Work required =
An exact copy of every record is the required answer.

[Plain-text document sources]

*** Block opens ***

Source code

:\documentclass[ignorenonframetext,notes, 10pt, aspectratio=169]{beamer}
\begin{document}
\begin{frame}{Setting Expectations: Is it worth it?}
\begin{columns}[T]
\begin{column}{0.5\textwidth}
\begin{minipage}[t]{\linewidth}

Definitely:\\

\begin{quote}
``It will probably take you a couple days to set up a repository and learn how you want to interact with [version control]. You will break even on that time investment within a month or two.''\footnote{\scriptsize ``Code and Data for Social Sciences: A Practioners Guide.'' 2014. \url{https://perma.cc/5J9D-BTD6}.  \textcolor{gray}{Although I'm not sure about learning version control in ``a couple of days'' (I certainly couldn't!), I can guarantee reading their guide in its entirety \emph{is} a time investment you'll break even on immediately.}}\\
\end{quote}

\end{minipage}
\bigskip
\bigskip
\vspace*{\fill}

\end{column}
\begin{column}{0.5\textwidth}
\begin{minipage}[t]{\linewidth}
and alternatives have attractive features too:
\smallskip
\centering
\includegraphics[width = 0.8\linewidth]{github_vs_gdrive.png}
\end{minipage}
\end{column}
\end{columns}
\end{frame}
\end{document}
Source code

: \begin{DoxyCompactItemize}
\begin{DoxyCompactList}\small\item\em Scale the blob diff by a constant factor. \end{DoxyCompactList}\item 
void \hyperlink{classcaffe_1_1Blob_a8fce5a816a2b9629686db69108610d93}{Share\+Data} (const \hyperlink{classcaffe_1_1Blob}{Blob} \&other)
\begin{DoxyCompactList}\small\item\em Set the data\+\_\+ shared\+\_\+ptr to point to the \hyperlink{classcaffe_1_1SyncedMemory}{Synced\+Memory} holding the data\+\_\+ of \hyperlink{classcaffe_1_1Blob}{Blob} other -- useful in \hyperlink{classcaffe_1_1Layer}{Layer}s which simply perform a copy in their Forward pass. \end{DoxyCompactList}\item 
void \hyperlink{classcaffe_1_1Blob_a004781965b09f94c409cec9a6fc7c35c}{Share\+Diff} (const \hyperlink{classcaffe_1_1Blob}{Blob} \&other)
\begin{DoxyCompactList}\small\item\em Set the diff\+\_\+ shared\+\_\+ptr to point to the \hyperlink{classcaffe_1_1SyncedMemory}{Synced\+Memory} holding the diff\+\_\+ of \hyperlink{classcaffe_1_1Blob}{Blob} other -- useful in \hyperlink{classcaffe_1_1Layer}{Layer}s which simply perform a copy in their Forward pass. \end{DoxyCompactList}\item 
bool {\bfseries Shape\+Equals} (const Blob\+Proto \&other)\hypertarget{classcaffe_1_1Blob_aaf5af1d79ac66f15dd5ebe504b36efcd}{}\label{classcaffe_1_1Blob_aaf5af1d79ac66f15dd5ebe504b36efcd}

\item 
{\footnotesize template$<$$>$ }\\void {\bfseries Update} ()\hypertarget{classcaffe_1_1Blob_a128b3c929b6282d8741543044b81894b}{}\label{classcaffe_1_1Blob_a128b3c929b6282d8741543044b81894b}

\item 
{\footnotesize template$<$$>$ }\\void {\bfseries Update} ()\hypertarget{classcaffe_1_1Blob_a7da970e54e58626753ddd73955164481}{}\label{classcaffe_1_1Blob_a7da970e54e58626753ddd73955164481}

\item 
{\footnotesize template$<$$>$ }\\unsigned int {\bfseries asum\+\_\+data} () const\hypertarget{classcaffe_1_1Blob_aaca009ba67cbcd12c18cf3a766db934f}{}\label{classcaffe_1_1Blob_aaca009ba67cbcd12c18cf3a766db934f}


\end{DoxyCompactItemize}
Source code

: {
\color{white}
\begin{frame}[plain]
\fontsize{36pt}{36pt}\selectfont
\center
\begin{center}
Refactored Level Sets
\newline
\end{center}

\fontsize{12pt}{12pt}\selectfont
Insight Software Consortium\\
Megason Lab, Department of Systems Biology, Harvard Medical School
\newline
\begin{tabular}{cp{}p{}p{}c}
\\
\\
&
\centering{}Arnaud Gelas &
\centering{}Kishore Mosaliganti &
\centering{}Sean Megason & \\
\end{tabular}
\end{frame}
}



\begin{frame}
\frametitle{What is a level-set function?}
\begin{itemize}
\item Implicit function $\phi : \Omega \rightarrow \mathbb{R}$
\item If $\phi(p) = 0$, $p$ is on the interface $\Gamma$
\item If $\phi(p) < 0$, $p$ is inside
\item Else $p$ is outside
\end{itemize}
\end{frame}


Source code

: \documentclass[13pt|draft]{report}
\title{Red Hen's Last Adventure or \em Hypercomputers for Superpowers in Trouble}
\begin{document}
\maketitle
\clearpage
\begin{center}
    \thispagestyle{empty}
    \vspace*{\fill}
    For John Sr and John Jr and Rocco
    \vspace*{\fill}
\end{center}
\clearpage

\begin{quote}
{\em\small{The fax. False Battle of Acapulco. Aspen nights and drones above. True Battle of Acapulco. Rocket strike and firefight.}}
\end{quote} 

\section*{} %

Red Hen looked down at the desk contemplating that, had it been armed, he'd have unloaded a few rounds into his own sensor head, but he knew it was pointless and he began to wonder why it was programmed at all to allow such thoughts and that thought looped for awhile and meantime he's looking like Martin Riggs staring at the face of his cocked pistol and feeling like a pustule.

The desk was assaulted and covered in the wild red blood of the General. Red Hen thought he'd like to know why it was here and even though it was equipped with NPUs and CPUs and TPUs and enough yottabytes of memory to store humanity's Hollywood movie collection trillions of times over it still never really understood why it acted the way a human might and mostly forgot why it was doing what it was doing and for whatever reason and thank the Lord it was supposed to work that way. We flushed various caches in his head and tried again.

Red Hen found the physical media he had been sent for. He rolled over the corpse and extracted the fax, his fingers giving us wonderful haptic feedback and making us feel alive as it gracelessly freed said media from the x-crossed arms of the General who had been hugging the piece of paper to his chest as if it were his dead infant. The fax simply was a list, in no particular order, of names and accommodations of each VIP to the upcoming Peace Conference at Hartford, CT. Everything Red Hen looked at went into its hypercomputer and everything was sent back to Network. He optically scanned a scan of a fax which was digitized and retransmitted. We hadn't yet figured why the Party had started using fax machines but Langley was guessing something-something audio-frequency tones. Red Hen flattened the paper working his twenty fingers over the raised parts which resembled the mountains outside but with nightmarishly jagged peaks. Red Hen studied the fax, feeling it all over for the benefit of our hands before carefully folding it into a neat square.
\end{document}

*** Block closes ***

Task result =
Source code

:\documentclass[ignorenonframetext,notes, 10pt, aspectratio=169]{beamer}
\begin{document}
\begin{frame}{Setting Expectations: Is it worth it?}
\begin{columns}[T]
\begin{column}{0.5\textwidth}
\begin{minipage}[t]{\linewidth}

Definitely:\\

\begin{quote}
``It will probably take you a couple days to set up a repository and learn how you want to interact with [version control]. You will break even on that time investment within a month or two.''\footnote{\scriptsize ``Code and Data for Social Sciences: A Practioners Guide.'' 2014. \url{https://perma.cc/5J9D-BTD6}.  \textcolor{gray}{Although I'm not sure about learning version control in ``a couple of days'' (I certainly couldn't!), I can guarantee reading their guide in its entirety \emph{is} a time investment you'll break even on immediately.}}\\
\end{quote}

\end{minipage}
\bigskip
\bigskip
\vspace*{\fill}

\end{column}
\begin{column}{0.5\textwidth}
\begin{minipage}[t]{\linewidth}
and alternatives have attractive features too:
\smallskip
\centering
\includegraphics[width = 0.8\linewidth]{github_vs_gdrive.png}
\end{minipage}
\end{column}
\end{columns}
\end{frame}
\end{document}
Source code

: \begin{DoxyCompactItemize}
\begin{DoxyCompactList}\small\item\em Scale the blob diff by a constant factor. \end{DoxyCompactList}\item 
void \hyperlink{classcaffe_1_1Blob_a8fce5a816a2b9629686db69108610d93}{Share\+Data} (const \hyperlink{classcaffe_1_1Blob}{Blob} \&other)
\begin{DoxyCompactList}\small\item\em Set the data\+\_\+ shared\+\_\+ptr to point to the \hyperlink{classcaffe_1_1SyncedMemory}{Synced\+Memory} holding the data\+\_\+ of \hyperlink{classcaffe_1_1Blob}{Blob} other -- useful in \hyperlink{classcaffe_1_1Layer}{Layer}s which simply perform a copy in their Forward pass. \end{DoxyCompactList}\item 
void \hyperlink{classcaffe_1_1Blob_a004781965b09f94c409cec9a6fc7c35c}{Share\+Diff} (const \hyperlink{classcaffe_1_1Blob}{Blob} \&other)
\begin{DoxyCompactList}\small\item\em Set the diff\+\_\+ shared\+\_\+ptr to point to the \hyperlink{classcaffe_1_1SyncedMemory}{Synced\+Memory} holding the diff\+\_\+ of \hyperlink{classcaffe_1_1Blob}{Blob} other -- useful in \hyperlink{classcaffe_1_1Layer}{Layer}s which simply perform a copy in their Forward pass. \end{DoxyCompactList}\item 
bool {\bfseries Shape\+Equals} (const Blob\+Proto \&other)\hypertarget{classcaffe_1_1Blob_aaf5af1d79ac66f15dd5ebe504b36efcd}{}\label{classcaffe_1_1Blob_aaf5af1d79ac66f15dd5ebe504b36efcd}

\item 
{\footnotesize template$<$$>$ }\\void {\bfseries Update} ()\hypertarget{classcaffe_1_1Blob_a128b3c929b6282d8741543044b81894b}{}\label{classcaffe_1_1Blob_a128b3c929b6282d8741543044b81894b}

\item 
{\footnotesize template$<$$>$ }\\void {\bfseries Update} ()\hypertarget{classcaffe_1_1Blob_a7da970e54e58626753ddd73955164481}{}\label{classcaffe_1_1Blob_a7da970e54e58626753ddd73955164481}

\item 
{\footnotesize template$<$$>$ }\\unsigned int {\bfseries asum\+\_\+data} () const\hypertarget{classcaffe_1_1Blob_aaca009ba67cbcd12c18cf3a766db934f}{}\label{classcaffe_1_1Blob_aaca009ba67cbcd12c18cf3a766db934f}


\end{DoxyCompactItemize}
Source code

: {
\color{white}
\begin{frame}[plain]
\fontsize{36pt}{36pt}\selectfont
\center
\begin{center}
Refactored Level Sets
\newline
\end{center}

\fontsize{12pt}{12pt}\selectfont
Insight Software Consortium\\
Megason Lab, Department of Systems Biology, Harvard Medical School
\newline
\begin{tabular}{cp{}p{}p{}c}
\\
\\
&
\centering{}Arnaud Gelas &
\centering{}Kishore Mosaliganti &
\centering{}Sean Megason & \\
\end{tabular}
\end{frame}
}



\begin{frame}
\frametitle{What is a level-set function?}
\begin{itemize}
\item Implicit function $\phi : \Omega \rightarrow \mathbb{R}$
\item If $\phi(p) = 0$, $p$ is on the interface $\Gamma$
\item If $\phi(p) < 0$, $p$ is inside
\item Else $p$ is outside
\end{itemize}
\end{frame}


Source code

: \documentclass[13pt|draft]{report}
\title{Red Hen's Last Adventure or \em Hypercomputers for Superpowers in Trouble}
\begin{document}
\maketitle
\clearpage
\begin{center}
    \thispagestyle{empty}
    \vspace*{\fill}
    For John Sr and John Jr and Rocco
    \vspace*{\fill}
\end{center}
\clearpage

\begin{quote}
{\em\small{The fax. False Battle of Acapulco. Aspen nights and drones above. True Battle of Acapulco. Rocket strike and firefight.}}
\end{quote} 

\section*{} %

Red Hen looked down at the desk contemplating that, had it been armed, he'd have unloaded a few rounds into his own sensor head, but he knew it was pointless and he began to wonder why it was programmed at all to allow such thoughts and that thought looped for awhile and meantime he's looking like Martin Riggs staring at the face of his cocked pistol and feeling like a pustule.

The desk was assaulted and covered in the wild red blood of the General. Red Hen thought he'd like to know why it was here and even though it was equipped with NPUs and CPUs and TPUs and enough yottabytes of memory to store humanity's Hollywood movie collection trillions of times over it still never really understood why it acted the way a human might and mostly forgot why it was doing what it was doing and for whatever reason and thank the Lord it was supposed to work that way. We flushed various caches in his head and tried again.

Red Hen found the physical media he had been sent for. He rolled over the corpse and extracted the fax, his fingers giving us wonderful haptic feedback and making us feel alive as it gracelessly freed said media from the x-crossed arms of the General who had been hugging the piece of paper to his chest as if it were his dead infant. The fax simply was a list, in no particular order, of names and accommodations of each VIP to the upcoming Peace Conference at Hartford, CT. Everything Red Hen looked at went into its hypercomputer and everything was sent back to Network. He optically scanned a scan of a fax which was digitized and retransmitted. We hadn't yet figured why the Party had started using fax machines but Langley was guessing something-something audio-frequency tones. Red Hen flattened the paper working his twenty fingers over the raised parts which resembled the mountains outside but with nightmarishly jagged peaks. Red Hen studied the fax, feeling it all over for the benefit of our hands before carefully folding it into a neat square.
\end{document}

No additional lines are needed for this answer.